Start of Materials provided
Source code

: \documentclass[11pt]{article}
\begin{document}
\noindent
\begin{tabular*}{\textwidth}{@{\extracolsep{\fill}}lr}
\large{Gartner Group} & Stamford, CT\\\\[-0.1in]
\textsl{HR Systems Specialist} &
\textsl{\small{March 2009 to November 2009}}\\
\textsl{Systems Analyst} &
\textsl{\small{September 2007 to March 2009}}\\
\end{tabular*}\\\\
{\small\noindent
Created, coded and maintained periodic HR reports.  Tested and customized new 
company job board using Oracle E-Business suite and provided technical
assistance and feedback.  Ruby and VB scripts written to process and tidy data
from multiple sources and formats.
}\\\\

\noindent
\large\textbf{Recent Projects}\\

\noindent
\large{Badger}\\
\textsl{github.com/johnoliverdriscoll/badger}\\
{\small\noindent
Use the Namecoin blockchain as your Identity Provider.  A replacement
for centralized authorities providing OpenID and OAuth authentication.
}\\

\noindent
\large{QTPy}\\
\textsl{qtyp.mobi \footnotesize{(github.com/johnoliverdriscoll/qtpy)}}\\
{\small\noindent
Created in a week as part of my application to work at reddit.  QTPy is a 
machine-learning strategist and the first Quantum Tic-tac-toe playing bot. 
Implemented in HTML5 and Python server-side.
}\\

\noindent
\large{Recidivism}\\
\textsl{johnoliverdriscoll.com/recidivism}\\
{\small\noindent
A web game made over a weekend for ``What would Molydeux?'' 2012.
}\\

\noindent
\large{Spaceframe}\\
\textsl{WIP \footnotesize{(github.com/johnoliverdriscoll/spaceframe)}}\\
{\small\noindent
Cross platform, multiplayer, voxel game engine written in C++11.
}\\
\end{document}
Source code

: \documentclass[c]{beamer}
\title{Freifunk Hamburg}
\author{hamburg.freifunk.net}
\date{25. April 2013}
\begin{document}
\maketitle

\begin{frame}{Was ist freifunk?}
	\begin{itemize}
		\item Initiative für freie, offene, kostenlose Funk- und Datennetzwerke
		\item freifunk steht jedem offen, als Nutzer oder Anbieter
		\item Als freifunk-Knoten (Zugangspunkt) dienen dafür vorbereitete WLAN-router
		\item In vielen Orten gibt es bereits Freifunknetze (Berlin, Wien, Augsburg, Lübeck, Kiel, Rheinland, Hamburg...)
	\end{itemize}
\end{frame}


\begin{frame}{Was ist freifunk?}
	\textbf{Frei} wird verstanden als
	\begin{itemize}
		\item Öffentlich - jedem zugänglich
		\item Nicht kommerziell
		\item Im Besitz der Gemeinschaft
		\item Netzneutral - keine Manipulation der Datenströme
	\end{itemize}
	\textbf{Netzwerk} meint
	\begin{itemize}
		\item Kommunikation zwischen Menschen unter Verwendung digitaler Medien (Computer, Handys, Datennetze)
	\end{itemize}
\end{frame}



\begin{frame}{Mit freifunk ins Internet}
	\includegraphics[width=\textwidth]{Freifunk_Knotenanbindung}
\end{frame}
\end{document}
End of Materials provided
## Exercise prompt
Each line above should appear again, reproduced exactly.

## Result of this exercise
Source code

: \documentclass[11pt]{article}
\begin{document}
\noindent
\begin{tabular*}{\textwidth}{@{\extracolsep{\fill}}lr}
\large{Gartner Group} & Stamford, CT\\\\[-0.1in]
\textsl{HR Systems Specialist} &
\textsl{\small{March 2009 to November 2009}}\\
\textsl{Systems Analyst} &
\textsl{\small{September 2007 to March 2009}}\\
\end{tabular*}\\\\
{\small\noindent
Created, coded and maintained periodic HR reports.  Tested and customized new 
company job board using Oracle E-Business suite and provided technical
assistance and feedback.  Ruby and VB scripts written to process and tidy data
from multiple sources and formats.
}\\\\

\noindent
\large\textbf{Recent Projects}\\

\noindent
\large{Badger}\\
\textsl{github.com/johnoliverdriscoll/badger}\\
{\small\noindent
Use the Namecoin blockchain as your Identity Provider.  A replacement
for centralized authorities providing OpenID and OAuth authentication.
}\\

\noindent
\large{QTPy}\\
\textsl{qtyp.mobi \footnotesize{(github.com/johnoliverdriscoll/qtpy)}}\\
{\small\noindent
Created in a week as part of my application to work at reddit.  QTPy is a 
machine-learning strategist and the first Quantum Tic-tac-toe playing bot. 
Implemented in HTML5 and Python server-side.
}\\

\noindent
\large{Recidivism}\\
\textsl{johnoliverdriscoll.com/recidivism}\\
{\small\noindent
A web game made over a weekend for ``What would Molydeux?'' 2012.
}\\

\noindent
\large{Spaceframe}\\
\textsl{WIP \footnotesize{(github.com/johnoliverdriscoll/spaceframe)}}\\
{\small\noindent
Cross platform, multiplayer, voxel game engine written in C++11.
}\\
\end{document}
Source code

: \documentclass[c]{beamer}
\title{Freifunk Hamburg}
\author{hamburg.freifunk.net}
\date{25. April 2013}
\begin{document}
\maketitle

\begin{frame}{Was ist freifunk?}
	\begin{itemize}
		\item Initiative für freie, offene, kostenlose Funk- und Datennetzwerke
		\item freifunk steht jedem offen, als Nutzer oder Anbieter
		\item Als freifunk-Knoten (Zugangspunkt) dienen dafür vorbereitete WLAN-router
		\item In vielen Orten gibt es bereits Freifunknetze (Berlin, Wien, Augsburg, Lübeck, Kiel, Rheinland, Hamburg...)
	\end{itemize}
\end{frame}


\begin{frame}{Was ist freifunk?}
	\textbf{Frei} wird verstanden als
	\begin{itemize}
		\item Öffentlich - jedem zugänglich
		\item Nicht kommerziell
		\item Im Besitz der Gemeinschaft
		\item Netzneutral - keine Manipulation der Datenströme
	\end{itemize}
	\textbf{Netzwerk} meint
	\begin{itemize}
		\item Kommunikation zwischen Menschen unter Verwendung digitaler Medien (Computer, Handys, Datennetze)
	\end{itemize}
\end{frame}



\begin{frame}{Mit freifunk ins Internet}
	\includegraphics[width=\textwidth]{Freifunk_Knotenanbindung}
\end{frame}
\end{document}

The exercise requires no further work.